Sementara itu, Indonesia yang sejak awal 1960-an sudah mulai melakukan invasi militer lewat proyek ‘TRIKORA’nya, yang kemudian semakin menjadi kokoh secara administrasi mana kala PBB menyerahkan penyelenggaraan pemerintahaan sementara waktu di Tanah Papua dari UNTEA (United Nations Temporary Executive Authority) kepada Pemerintah Indonesia pada Mei 1963. Di situlah, babak baru Kekerasan Negara dan Kejahatan terhadap Kemanusiaan di seluruh Tanah Papua semakin merebak dalam intensitas yg tak terhitung. Ratusan ribu orang diperkirakan telah menjadi korban selama 1963-1969.  Bahkan ketika ‘Tindakan Pemilihan Bebas’ (yang lebih dikenal dengan nama “PEPERA” diselenggarakan sejak akhir quarter kedua dari tahun 1969, terlalu banyak cerita sedih yang tak sanggup diceritakan oleh saksi dan/atau saksi korban kepada anak cucunya untuk didengar karena sadisnya tindakan-tindakan yang merendahkan kemanusiaan (inhumane degraded treatments) dan dignity. Singkat cerita, Papua Barat tergadaikan dalam PEPERA 1969 dan terus terpuruk sebagai manusia.

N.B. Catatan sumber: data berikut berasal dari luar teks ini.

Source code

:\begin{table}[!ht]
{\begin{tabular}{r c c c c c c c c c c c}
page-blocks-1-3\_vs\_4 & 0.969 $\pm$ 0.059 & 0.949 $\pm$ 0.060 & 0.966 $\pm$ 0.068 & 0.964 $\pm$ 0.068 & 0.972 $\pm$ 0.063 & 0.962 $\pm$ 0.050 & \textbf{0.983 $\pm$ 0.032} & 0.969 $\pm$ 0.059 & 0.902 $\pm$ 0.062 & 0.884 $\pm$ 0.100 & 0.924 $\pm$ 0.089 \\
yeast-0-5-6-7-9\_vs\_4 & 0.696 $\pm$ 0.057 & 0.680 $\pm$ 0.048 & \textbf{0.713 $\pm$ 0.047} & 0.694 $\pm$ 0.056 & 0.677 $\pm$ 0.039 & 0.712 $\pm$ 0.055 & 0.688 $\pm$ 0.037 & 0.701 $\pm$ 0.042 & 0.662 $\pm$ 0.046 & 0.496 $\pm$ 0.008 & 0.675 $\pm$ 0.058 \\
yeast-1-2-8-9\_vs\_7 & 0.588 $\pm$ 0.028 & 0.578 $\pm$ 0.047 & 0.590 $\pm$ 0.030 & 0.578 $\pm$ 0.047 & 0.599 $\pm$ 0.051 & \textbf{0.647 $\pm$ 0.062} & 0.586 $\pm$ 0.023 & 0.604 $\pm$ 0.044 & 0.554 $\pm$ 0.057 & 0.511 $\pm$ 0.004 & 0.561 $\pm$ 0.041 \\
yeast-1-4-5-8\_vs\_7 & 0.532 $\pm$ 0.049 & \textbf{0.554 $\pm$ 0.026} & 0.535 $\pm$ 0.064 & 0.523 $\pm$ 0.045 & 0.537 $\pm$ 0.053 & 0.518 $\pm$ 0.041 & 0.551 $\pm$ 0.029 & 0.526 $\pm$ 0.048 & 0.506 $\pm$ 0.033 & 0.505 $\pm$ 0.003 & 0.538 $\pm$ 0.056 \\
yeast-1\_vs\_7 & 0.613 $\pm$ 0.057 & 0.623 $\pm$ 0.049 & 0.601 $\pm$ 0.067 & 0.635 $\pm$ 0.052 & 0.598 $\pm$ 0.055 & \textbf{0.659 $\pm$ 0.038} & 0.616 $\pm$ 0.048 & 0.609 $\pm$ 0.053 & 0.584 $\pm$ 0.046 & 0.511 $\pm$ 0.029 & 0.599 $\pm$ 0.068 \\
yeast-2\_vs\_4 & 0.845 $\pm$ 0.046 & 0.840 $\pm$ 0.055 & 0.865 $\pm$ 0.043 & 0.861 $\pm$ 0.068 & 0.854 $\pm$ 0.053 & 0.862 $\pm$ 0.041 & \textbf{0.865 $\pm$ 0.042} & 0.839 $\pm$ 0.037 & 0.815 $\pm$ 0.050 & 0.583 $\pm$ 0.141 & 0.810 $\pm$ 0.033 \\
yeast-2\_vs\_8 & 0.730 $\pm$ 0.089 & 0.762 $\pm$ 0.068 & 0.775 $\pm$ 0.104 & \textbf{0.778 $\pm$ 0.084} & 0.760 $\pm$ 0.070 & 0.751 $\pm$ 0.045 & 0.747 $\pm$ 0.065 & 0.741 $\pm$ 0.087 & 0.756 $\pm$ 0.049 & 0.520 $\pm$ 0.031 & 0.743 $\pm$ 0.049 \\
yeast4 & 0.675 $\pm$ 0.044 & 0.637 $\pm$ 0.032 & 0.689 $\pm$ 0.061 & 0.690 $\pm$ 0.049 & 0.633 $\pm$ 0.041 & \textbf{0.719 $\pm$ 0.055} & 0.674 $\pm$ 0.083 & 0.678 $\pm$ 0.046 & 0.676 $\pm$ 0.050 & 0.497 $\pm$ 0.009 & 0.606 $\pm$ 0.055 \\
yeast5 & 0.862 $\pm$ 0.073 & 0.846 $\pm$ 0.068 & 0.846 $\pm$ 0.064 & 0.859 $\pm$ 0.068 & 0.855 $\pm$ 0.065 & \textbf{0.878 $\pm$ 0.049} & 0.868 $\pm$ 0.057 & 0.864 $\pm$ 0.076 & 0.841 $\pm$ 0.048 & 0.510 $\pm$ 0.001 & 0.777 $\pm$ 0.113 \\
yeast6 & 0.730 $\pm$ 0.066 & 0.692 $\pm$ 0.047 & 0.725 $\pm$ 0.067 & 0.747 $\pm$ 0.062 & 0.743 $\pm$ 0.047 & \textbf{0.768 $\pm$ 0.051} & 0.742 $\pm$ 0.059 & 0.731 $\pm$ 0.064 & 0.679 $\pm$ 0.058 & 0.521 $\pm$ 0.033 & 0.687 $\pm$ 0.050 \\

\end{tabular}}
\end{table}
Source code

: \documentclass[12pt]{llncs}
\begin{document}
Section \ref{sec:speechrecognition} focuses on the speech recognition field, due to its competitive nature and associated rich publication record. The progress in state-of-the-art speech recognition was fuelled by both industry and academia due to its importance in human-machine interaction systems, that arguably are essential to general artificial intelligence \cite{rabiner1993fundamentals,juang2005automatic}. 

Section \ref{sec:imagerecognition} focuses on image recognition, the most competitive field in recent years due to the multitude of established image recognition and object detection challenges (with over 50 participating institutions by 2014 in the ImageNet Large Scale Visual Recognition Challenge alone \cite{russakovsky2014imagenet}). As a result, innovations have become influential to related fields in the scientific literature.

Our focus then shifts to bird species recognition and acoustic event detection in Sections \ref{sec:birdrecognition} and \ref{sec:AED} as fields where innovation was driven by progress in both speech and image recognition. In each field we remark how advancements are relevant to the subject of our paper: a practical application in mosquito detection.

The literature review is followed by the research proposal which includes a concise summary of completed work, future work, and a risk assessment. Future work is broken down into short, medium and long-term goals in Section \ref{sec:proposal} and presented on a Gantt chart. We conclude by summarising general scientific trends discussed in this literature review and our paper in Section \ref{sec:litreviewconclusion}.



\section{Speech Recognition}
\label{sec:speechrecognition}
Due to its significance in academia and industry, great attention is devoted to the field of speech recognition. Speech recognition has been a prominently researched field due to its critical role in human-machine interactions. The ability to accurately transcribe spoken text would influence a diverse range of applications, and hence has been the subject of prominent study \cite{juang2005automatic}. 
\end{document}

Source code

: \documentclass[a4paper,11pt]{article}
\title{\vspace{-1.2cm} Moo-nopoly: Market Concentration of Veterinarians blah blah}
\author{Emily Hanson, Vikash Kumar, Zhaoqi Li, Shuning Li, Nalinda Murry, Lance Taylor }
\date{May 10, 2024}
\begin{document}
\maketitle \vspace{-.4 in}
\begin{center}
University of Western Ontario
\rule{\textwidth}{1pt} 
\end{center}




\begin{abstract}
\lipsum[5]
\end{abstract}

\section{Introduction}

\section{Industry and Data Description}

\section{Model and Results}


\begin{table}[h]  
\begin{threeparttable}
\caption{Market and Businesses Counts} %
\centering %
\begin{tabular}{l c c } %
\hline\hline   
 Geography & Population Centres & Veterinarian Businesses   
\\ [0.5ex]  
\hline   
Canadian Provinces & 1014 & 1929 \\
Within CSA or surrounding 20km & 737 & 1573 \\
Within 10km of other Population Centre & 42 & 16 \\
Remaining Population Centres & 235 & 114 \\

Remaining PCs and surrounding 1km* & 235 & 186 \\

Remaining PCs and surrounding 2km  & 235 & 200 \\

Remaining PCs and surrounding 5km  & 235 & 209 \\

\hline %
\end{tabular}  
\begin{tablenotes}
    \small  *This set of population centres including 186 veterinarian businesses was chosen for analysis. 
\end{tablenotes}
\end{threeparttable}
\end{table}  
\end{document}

Sejak saat itu, esensi dari hak asasi manusia (right to self-determination) yang digaunkan dengan nyaring di Perserikatan Bangsa-Bangsa (PBB) seakan tidak berlaku bagi bangsa Papua Barat. Berbagai cerita kasus pelanggaran hak asai manusia di seluruh Tanah Papua yang disampaikan kepada pemerintahan dunia, nyaris tidak digubris dan didengar. Pemerintahaan Dunia seakan melupakan alasan mereka mendirikan Perserikatan Bangsa-Bangsa. “Pembangunan Keuangan Yang Maha Kuasa” setiap Pemimpin Negara menjadi prioritas utama di atas ‘essence of rights (baca: self-determination).’

Sekarang, apakah Kerajaan Belanda berani menebus kesalahan mereka di masa itu ataukah akan terus menjadi ‘pengecut’? Apakah bangsa-bangsa dan pemimpin mereka akan menebus kelalaian mereka di masa “PEPERA 1969” dulu dengan memfasilitasi sesuatu yang jauh lebih fair & just?

Jika, hari ini, 1 Desember 2012, yang hendak diperingatan rakyat Papua dengan ibadah syukur mengingat masa di atas dan ditanggapi berlebihan oleh TNI/POLRI dengan kekerasan yang berujung pada pelanggaran HAM Berat, siapakah yang akan bertanggung jawab? Indonesia? Kerajaan Belanda? Amerika Serikat atau Perserikatan Bangsa-Bangsa? Bagaimana mempertanggung jawabkannya? Mungkin, kah rakyat Papua Barat dilihat dan dhormati oleh bangsa-bangsa sebagai Manusia yang memiliki harkat dan martabat?

Berbicaralah untuk Kebenaran dan Keadilan karena nilai mereka jauh melebih Emas dan Perak yang dapat dibeli orang terkaya di dunia sekalipun!